Now that the Food and Drug Administration (FDA) approved the Pfizer-BioNTech Covid-19 vaccine and with Moderna’s application submitted employers in both the private and public sectors are trying to figure out how to encourage or mandate employee vaccination. Municipal employers such as New York City mandated all school employees be vaccinated and more and more private sector employers are instituting mandates, at least for office workers, but it is Delta Air Lines that may have set the template moving forward.
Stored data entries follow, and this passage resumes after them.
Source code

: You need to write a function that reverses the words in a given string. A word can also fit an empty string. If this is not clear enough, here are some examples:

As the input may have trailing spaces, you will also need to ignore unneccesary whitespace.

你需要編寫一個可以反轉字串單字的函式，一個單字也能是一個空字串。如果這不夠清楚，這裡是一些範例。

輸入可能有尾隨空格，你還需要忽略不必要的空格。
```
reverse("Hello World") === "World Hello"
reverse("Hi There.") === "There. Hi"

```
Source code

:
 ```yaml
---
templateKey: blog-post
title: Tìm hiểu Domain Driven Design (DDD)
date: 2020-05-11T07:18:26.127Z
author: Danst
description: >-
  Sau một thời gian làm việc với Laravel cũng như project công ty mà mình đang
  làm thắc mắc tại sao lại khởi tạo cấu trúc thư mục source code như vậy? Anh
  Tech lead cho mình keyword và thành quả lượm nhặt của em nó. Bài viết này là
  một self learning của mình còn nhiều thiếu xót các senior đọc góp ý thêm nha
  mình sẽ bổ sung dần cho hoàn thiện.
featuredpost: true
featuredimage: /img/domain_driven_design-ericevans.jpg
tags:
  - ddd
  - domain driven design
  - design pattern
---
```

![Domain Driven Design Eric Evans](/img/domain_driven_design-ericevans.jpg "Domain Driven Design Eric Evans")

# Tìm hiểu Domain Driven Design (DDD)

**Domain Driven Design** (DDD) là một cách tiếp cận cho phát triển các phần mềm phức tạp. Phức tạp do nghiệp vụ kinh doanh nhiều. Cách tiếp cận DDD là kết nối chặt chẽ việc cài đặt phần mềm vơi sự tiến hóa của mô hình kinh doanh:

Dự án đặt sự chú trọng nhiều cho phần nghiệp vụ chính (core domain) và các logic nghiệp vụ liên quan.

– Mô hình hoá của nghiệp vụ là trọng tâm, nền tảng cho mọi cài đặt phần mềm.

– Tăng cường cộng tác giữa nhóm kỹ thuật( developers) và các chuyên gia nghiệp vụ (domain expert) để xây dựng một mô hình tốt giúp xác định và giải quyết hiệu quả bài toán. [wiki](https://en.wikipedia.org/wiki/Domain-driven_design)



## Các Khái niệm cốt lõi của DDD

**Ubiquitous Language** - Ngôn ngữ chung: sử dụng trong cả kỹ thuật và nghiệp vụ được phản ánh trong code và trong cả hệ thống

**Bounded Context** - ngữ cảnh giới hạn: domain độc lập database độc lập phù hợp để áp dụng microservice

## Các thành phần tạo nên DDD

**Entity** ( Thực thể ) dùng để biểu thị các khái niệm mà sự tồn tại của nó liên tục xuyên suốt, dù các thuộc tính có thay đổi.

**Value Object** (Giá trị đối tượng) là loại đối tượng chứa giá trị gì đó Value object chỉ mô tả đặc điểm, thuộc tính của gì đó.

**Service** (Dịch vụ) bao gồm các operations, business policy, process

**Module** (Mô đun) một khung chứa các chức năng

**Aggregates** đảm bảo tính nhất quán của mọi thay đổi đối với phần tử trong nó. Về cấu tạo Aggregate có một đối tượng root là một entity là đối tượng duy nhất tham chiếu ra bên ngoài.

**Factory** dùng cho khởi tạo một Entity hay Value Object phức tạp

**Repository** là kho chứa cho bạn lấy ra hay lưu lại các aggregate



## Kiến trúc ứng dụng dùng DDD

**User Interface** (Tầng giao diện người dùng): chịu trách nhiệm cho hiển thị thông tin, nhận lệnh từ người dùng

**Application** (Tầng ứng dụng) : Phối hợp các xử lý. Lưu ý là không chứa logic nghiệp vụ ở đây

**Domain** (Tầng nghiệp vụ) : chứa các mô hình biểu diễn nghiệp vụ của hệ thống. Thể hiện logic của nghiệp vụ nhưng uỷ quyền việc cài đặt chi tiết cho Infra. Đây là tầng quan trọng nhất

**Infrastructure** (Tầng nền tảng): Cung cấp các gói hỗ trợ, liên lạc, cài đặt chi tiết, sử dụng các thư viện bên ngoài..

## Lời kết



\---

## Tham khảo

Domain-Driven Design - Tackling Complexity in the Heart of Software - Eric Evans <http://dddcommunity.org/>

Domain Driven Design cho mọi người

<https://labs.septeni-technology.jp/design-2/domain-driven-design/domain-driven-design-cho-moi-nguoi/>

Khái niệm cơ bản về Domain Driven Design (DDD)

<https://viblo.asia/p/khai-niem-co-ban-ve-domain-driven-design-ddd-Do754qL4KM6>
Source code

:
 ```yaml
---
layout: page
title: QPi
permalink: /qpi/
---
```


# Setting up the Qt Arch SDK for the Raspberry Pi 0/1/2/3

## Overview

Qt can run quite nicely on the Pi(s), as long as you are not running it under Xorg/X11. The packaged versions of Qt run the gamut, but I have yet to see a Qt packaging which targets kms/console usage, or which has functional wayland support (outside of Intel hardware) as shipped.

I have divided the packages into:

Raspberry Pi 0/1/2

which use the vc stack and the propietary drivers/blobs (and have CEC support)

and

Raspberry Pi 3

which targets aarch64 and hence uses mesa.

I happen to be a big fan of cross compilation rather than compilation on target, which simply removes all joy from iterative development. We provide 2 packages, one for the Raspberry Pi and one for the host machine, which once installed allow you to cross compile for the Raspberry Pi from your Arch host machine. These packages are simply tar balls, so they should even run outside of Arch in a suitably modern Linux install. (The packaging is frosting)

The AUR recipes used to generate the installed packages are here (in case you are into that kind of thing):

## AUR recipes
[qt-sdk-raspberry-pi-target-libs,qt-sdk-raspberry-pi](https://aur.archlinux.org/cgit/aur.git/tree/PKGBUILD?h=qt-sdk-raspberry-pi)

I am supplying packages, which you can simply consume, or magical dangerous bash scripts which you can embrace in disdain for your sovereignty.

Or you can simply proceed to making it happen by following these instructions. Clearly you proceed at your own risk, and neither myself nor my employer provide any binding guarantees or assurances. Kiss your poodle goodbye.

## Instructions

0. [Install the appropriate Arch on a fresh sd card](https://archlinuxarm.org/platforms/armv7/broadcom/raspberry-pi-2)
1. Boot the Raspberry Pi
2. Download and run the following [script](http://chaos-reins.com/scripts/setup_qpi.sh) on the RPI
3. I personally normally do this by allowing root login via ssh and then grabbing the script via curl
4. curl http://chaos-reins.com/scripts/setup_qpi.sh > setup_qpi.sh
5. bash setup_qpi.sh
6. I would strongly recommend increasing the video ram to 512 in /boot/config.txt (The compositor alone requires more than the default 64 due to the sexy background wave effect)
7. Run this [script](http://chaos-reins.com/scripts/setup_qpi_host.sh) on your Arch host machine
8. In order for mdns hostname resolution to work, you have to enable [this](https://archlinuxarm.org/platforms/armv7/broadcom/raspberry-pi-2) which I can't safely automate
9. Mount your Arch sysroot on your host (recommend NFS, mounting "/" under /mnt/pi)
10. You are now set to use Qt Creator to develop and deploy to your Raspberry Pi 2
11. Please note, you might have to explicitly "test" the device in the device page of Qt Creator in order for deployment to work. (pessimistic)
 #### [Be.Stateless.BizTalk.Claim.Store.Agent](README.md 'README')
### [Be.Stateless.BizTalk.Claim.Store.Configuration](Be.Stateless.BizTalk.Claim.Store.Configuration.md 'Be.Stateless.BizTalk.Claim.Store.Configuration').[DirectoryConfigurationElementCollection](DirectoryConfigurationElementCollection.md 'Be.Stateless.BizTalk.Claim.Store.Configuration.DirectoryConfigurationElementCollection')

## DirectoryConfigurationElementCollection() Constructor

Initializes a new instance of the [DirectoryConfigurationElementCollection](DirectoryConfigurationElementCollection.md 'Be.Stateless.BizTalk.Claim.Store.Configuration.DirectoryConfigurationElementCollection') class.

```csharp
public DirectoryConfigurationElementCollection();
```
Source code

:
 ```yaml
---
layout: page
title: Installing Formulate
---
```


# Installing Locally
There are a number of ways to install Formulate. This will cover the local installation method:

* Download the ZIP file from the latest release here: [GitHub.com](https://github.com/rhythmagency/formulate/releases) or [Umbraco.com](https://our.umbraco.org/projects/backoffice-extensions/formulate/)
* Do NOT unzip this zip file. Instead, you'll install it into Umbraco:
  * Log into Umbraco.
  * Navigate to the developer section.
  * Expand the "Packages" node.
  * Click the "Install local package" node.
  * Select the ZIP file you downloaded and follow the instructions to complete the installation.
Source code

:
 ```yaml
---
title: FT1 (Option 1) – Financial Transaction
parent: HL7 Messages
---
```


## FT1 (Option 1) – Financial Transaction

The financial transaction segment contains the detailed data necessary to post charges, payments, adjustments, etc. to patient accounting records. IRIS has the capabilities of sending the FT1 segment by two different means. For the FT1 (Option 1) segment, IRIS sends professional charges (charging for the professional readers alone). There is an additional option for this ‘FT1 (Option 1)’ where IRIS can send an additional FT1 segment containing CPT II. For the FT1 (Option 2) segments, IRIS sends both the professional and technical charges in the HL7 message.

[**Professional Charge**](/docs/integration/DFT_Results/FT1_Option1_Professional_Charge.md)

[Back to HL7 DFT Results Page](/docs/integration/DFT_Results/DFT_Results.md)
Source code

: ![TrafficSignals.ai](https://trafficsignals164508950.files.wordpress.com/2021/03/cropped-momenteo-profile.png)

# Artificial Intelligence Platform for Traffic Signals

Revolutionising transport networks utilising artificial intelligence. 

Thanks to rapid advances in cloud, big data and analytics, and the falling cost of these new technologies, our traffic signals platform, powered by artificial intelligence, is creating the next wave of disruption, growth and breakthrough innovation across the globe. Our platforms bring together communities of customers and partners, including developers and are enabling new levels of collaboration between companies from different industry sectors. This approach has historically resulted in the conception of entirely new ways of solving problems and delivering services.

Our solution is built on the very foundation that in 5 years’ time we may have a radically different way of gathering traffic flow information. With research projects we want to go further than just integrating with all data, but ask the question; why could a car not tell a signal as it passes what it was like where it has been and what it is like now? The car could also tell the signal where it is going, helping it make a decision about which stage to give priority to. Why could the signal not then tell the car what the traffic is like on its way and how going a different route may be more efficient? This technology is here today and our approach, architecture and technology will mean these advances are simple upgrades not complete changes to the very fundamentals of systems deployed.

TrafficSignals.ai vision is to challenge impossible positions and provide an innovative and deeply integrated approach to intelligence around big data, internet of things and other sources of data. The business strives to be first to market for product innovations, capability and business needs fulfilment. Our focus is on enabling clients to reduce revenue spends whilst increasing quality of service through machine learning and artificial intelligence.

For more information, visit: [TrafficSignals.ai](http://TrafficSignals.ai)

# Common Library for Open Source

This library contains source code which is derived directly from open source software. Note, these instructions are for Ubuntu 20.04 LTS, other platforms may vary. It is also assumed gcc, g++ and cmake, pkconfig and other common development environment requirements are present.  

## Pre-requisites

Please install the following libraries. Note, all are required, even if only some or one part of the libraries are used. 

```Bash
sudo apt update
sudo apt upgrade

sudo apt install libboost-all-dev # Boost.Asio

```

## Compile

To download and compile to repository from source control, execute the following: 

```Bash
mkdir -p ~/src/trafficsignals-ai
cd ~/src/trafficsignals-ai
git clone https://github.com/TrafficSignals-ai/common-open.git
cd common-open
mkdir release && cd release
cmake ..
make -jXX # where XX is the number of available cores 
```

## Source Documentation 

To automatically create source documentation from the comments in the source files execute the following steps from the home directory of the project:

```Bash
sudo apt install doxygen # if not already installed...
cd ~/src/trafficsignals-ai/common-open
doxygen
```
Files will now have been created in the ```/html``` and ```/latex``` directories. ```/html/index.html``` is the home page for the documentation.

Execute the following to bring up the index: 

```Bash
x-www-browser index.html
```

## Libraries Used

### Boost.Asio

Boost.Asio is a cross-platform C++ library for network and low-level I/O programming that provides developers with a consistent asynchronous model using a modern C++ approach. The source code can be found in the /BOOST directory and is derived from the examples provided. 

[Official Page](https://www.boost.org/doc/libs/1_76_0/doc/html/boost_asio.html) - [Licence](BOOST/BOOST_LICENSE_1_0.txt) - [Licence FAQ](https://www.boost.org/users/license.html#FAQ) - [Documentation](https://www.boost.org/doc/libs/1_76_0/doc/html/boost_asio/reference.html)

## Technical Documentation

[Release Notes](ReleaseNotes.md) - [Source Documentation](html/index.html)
In a letter to all employees, Delta CEO Ed Bastian laid out the following timeline for unvaccinated employees:
- Immediately: Mandatory indoor masking
- September 12th: Weekly Covid-19 testing
- September 30th: Loss of pay protection for employees who test positive for the virus and miss work while having to quarantine
- November 1st: Any employee who remains unvaccinated will have to pay an additional $200 per month to remain on the company’s health care plan
“This surcharge will be necessary to address the financial risk the decision to not vaccinate is creating for our company,” Mr. Bastian said. Like most large employers, Delta self-insures so it pays health care costs directly and the Covid-19 costs are significant. Per Mr. Bastian, Covid related hospitalizations cost about $40,000 per person.
Though many holdouts have concerns about government vaccination mandates, and let’s see how the small business lawsuit against New York City plays out, employer based mandates were always the likely outcome. The reason for this is because of health care costs and coverage. Most Americans receive health care through an employer, therefore the increased costs of coverage, as well as the possibility of an outbreak become costly business decisions. Delta laid out a timeline in which the costs are gradually passed on to the individual and away from the company while educating the employee as to the true cost of their choice to remain unvaccinated. It is a very interesting template and fascinating case study moving forward.